Le téléservice Contact Covid développé dans l'environnement amelipro servira de système d'échanges entre les professionnels de santé et les plateformes de l'assurance maladie, en assurant la collecte de données d'identification et de suivi. Une disposition est prévue afin que les ARS aient accès en lecture et en écriture aux données de Contact Covid et puissent procéder à des extractions de données pour la recherche des contacts.

Un SIDEP, service intégré de dépistage et de prévention, relatif au test biologique du Covid-19, sera en outre déployé dans l'ensemble des laboratoires et structures autorisés à réaliser le diagnostic de Covid-19. Il permettra de colliger au sein d'une seule et même base de données l'ensemble des résultats d'analyses concernant le Covid-19, et sera accessible en temps réel aux professionnels de santé et autorités chargées de la recherche des contacts.

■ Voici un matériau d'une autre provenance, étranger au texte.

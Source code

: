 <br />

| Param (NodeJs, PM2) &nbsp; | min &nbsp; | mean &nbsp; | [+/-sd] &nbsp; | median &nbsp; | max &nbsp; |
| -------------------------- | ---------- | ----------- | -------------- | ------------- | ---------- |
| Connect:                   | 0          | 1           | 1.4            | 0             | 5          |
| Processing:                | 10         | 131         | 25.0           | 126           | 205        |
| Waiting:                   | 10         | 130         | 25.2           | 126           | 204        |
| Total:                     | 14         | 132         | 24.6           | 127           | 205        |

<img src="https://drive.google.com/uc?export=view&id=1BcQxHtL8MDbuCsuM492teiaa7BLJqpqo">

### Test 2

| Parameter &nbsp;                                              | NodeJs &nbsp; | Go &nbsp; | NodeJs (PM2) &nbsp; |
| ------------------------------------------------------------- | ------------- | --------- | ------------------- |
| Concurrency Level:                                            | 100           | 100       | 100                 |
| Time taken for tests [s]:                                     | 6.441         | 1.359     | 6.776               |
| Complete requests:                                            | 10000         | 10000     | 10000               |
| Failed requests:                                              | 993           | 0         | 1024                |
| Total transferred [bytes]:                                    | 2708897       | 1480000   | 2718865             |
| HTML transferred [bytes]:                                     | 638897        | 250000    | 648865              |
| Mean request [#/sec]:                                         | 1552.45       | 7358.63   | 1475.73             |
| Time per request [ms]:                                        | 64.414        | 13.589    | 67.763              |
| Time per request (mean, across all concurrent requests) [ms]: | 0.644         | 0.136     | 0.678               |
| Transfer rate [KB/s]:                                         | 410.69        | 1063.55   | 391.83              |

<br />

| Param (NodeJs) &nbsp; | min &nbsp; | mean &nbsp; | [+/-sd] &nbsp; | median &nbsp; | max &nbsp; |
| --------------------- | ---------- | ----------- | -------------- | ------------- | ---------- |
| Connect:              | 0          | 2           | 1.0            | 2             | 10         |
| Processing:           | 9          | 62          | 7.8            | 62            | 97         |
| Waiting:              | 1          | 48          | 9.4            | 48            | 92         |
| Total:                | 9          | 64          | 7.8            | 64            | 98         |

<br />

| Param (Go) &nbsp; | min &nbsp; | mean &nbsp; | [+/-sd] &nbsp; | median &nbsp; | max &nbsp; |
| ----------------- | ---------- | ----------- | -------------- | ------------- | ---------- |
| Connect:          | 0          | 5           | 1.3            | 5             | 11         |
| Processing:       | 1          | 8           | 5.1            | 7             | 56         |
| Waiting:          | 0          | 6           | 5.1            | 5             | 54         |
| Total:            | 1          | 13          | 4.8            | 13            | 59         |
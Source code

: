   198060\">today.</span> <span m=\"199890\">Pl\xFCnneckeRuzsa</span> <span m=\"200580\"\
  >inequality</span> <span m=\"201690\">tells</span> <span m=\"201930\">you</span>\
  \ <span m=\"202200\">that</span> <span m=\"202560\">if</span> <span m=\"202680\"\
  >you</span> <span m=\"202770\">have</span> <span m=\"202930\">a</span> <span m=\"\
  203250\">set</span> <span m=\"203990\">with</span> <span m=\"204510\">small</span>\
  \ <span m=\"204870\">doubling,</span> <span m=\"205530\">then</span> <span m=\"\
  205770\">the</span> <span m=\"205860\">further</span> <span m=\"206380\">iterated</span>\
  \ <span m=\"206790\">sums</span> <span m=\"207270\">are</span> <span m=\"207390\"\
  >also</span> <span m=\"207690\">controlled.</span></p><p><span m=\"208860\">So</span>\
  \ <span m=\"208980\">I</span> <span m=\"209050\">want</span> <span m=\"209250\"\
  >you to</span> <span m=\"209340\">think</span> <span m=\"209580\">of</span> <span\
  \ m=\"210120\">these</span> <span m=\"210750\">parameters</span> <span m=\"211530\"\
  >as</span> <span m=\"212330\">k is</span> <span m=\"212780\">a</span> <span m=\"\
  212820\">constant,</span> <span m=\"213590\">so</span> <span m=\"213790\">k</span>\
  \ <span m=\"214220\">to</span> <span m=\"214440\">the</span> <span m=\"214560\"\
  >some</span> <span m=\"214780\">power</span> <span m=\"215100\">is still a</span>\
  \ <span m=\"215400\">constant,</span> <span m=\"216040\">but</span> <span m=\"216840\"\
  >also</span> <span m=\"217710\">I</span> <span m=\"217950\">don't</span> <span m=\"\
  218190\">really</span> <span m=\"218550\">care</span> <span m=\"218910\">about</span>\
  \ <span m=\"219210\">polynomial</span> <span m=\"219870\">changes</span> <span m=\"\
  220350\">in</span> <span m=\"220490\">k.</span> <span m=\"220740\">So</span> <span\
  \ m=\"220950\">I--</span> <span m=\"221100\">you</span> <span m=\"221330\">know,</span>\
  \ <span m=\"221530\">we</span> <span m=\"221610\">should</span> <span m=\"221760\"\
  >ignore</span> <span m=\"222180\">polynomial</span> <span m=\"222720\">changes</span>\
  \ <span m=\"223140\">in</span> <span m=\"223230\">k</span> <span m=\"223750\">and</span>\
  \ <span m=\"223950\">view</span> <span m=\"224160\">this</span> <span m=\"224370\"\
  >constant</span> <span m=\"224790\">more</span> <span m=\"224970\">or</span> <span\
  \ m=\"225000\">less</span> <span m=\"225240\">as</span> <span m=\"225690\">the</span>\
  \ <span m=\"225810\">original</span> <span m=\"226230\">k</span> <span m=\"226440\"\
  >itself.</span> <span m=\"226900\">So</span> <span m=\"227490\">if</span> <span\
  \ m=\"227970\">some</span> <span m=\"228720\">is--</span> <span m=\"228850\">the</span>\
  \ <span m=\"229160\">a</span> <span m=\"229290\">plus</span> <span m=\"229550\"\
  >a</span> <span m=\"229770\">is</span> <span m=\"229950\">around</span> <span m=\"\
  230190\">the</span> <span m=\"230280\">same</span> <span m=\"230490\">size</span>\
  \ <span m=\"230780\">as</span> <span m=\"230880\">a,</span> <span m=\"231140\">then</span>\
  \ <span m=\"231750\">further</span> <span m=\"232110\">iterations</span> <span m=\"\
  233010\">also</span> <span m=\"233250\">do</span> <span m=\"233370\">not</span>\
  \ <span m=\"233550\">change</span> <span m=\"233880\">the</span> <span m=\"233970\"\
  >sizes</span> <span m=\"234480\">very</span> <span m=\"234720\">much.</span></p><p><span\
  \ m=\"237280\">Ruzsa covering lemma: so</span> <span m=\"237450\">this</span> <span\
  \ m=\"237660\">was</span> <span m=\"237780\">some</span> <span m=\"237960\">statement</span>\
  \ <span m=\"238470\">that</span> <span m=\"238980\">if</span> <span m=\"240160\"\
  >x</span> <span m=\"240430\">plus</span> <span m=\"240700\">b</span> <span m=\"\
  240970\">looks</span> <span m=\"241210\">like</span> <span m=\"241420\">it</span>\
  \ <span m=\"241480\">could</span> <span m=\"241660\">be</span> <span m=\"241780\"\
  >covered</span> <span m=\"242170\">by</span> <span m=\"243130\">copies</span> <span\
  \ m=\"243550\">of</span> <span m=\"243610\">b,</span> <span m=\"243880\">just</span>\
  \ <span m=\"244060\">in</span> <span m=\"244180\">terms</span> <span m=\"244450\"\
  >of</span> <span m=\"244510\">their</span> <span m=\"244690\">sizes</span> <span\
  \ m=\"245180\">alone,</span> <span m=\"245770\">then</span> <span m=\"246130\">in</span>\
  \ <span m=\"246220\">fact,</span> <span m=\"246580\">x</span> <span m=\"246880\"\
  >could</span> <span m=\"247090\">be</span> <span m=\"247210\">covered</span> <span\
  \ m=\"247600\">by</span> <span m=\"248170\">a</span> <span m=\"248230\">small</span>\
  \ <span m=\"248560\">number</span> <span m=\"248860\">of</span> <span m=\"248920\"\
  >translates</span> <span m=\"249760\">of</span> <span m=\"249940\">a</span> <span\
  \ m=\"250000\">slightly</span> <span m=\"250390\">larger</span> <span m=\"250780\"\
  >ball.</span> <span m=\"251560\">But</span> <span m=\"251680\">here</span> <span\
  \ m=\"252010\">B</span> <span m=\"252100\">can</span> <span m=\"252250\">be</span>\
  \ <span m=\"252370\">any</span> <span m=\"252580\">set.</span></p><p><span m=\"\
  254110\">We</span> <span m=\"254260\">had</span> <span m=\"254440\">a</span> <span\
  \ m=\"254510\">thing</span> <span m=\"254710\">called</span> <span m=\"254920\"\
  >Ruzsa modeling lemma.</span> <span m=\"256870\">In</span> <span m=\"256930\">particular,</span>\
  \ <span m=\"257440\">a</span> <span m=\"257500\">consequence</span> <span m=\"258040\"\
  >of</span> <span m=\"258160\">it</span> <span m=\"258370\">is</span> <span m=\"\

La mise en oeuvre des mesures que je viens de détailler – et il me semblait important de le faire dans ce propos liminaire – suppose un décret en Conseil d'État, qui sera pris après avis public de la Commission nationale de l'informatique et des libertés, la CNIL. Il est en préparation.

Le déconfinement qui débutera dans quelques jours marque une étape dans le combat que nous avons engagé contre ce satané virus ; une étape parmi d'autres, parce que la bataille sera longue : rien ne serait pire que de penser le contraire et de se comporter après le 11 mai comme si de rien n'était.

L'examen parlementaire du projet de loi a commencé au Sénat. Le texte a été enrichi à plusieurs titres ; je pense notamment au renforcement des garanties en matière de droit du travail assurées aux personnes visées par des mesures de quarantaine, à l'interdiction explicite pour la nouvelle loi de servir de base juridique au déploiement de l'application StopCovid, ou encore à l'instauration d'un comité de contrôle et de liaison Covid-19 chargé d'associer la société civile et le Parlement aux opérations de lutte contre l'épidémie par suivi des contacts ainsi qu'au déploiement des systèmes d'information prévus à cet effet.

Mesdames, messieurs les députés, il nous faut construire un texte équilibré, efficace dans le combat contre le virus et, bien évidemment, respectueux des principes auxquels nous sommes attachés. Je ne doute pas que vous porterez sur ce texte un regard exigeant : il n'en faut pas moins si l'on veut lui donner la force et la confiance sans lesquelles les combats se transforment toujours en défaites.